Assur, intentando contener a Furco, se giró hacia el infanzón buscando consejo y no tuvo tiempo de entender por qué en su rostro se dibujaba una enorme sonrisa.
—¡Weland! Pagano desagradecido. Pena es que el Señor no haya escuchado mis plegarias, rogué para que un jabalí os despanzurrase.
Jesse, hombre tranquilo y calmado, se echó atrás, como queriendo mantenerse al margen, y, con un gesto de la mano, le indicó a Assur que todo estaba en orden. El muchacho miraba hacia el cortinón y al camastro alternativamente, sujetando a Furco, que ya había empezado a gruñir, y observando asombrado como el infanzón se ponía trabajosamente en pie con una expresión cercana a la risa.

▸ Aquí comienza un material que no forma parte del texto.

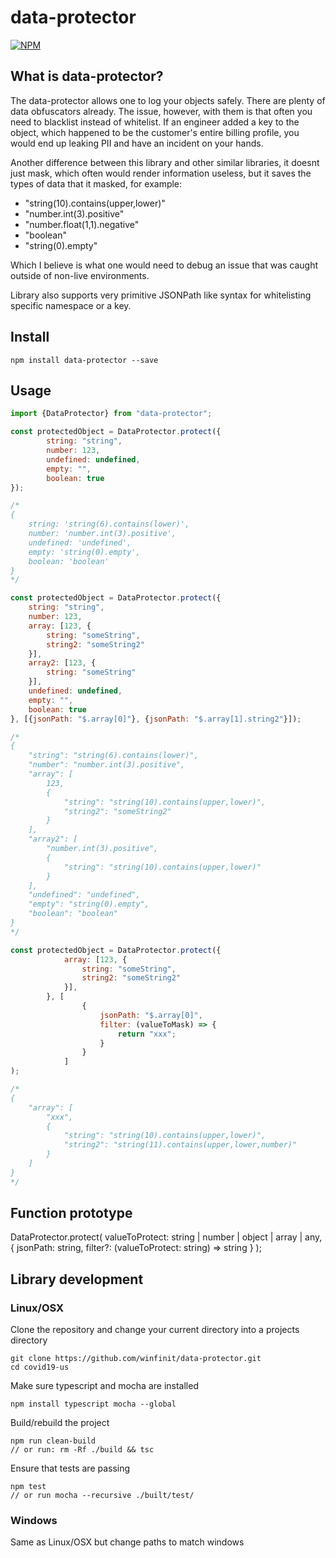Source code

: # data-protector

[![NPM](https://nodei.co/npm/data-protector.png)](https://nodei.co/npm/data-protector/)

## What is data-protector?

The data-protector allows one to log your objects safely. There are plenty of data obfuscators already. The issue, however, with them is that often you need to blacklist instead of whitelist. If an engineer added a key to the object, which happened to be the customer's entire billing profile, you would end up leaking PII and have an incident on your hands. 

Another difference between this library and other similar libraries, it doesnt just mask, which often would render information useless, but it saves the types of data that it masked, for example:

* "string(10).contains(upper,lower)"
* "number.int(3).positive"
* "number.float(1,1).negative"
* "boolean"
* "string(0).empty"

Which I believe is what one would need to debug an issue that was caught outside of non-live environments.

Library also supports very primitive JSONPath like syntax for whitelisting specific namespace or a key.

## Install

```plain
npm install data-protector --save
```

## Usage

```javascript
import {DataProtector} from "data-protector";

const protectedObject = DataProtector.protect({
        string: "string",
        number: 123,
        undefined: undefined,
        empty: "",
        boolean: true
});

/*
{ 
    string: 'string(6).contains(lower)',
    number: 'number.int(3).positive',
    undefined: 'undefined',
    empty: 'string(0).empty',
    boolean: 'boolean' 
}
*/

const protectedObject = DataProtector.protect({
    string: "string",
    number: 123,
    array: [123, {
        string: "someString",
        string2: "someString2"
    }],
    array2: [123, {
        string: "someString"
    }],
    undefined: undefined,
    empty: "",
    boolean: true
}, [{jsonPath: "$.array[0]"}, {jsonPath: "$.array[1].string2"}]);

/*
{
	"string": "string(6).contains(lower)",
	"number": "number.int(3).positive",
	"array": [
		123,
		{
			"string": "string(10).contains(upper,lower)",
			"string2": "someString2"
		}
	],
	"array2": [
		"number.int(3).positive",
		{
			"string": "string(10).contains(upper,lower)"
		}
	],
	"undefined": "undefined",
	"empty": "string(0).empty",
	"boolean": "boolean"
}
*/

const protectedObject = DataProtector.protect({
            array: [123, {
                string: "someString",
                string2: "someString2"
            }],
        }, [
                {
                    jsonPath: "$.array[0]", 
                    filter: (valueToMask) => {
                        return "xxx";
                    }
                }
            ]
);

/*
{
	"array": [
		"xxx",
		{
			"string": "string(10).contains(upper,lower)",
			"string2": "string(11).contains(upper,lower,number)"
		}
	]
}
*/

```

## Function prototype

DataProtector.protect(
    valueToProtect: string | number | object | array | any, {
        jsonPath: string, 
        filter?: (valueToProtect: string) => string
    }
);

## Library development

### Linux/OSX

Clone the repository and change your current directory into a projects directory

```plain
git clone https://github.com/winfinit/data-protector.git
cd covid19-us
```

Make sure typescript and mocha are installed

```plain
npm install typescript mocha --global
```

Build/rebuild the project

```plain
npm run clean-build
// or run: rm -Rf ./build && tsc
```  

Ensure that tests are passing

```plain
npm test
// or run mocha --recursive ./built/test/
```

### Windows

Same as Linux/OSX but change paths to match windows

Cuando la pesada tela estambrada se apartó, Assur se quedó sin aire y su mano se contrajo instintivamente en el pellejo del lobo. Era uno de esos demonios del norte.
—Chico, ¡sujeta a tu saco de dientes! ¿Qué manera es esa de recibir a un amigo? Tendremos que trabajar tus modales… —le dijo el infanzón mientras pasaba a su lado renqueando, dirigiéndose hacia el normando.
Assur hizo lo que le pedían, y se echó atrás junto al hebreo mientras miraba sin entender cómo el castellano y el nórdico se abrazaban entre risas estruendosas. Furco, confundido y extrañado, soltó un resoplido de indignación y se tumbó con desgana a los pies de su amo, mirando hacia el pequeño hogar de la estancia como pretendiendo ignorar a todos los ocupantes.
Gutier era un hombre fornido y bastante alto, sin embargo, al lado del normando lucía como un adolescente. El nórdico le sacaba casi un palmo al hispano, y sus enormes manazas parecían perfectamente capaces de quebrar el espinazo del infanzón como si fuese una rama seca. Como era tan habitual entre los suyos, vestía cota de malla y botas y, de un tahalí amarrado al cinto, pendía la espada más grande que Assur hubiese visto jamás. Tenía un alborotado pelo rucio que, junto a la poblada barba, le daba un aspecto de oso vejancón y feroz, además, para asombro del muchacho, llevaba relucientes joyas de oro y plata: un par de anillos trenzados de oro hilado y un enorme brazalete que, imitando una serpiente, rodeaba con dos vueltas el grueso brazo del normando, tan ancho como la pierna del niño.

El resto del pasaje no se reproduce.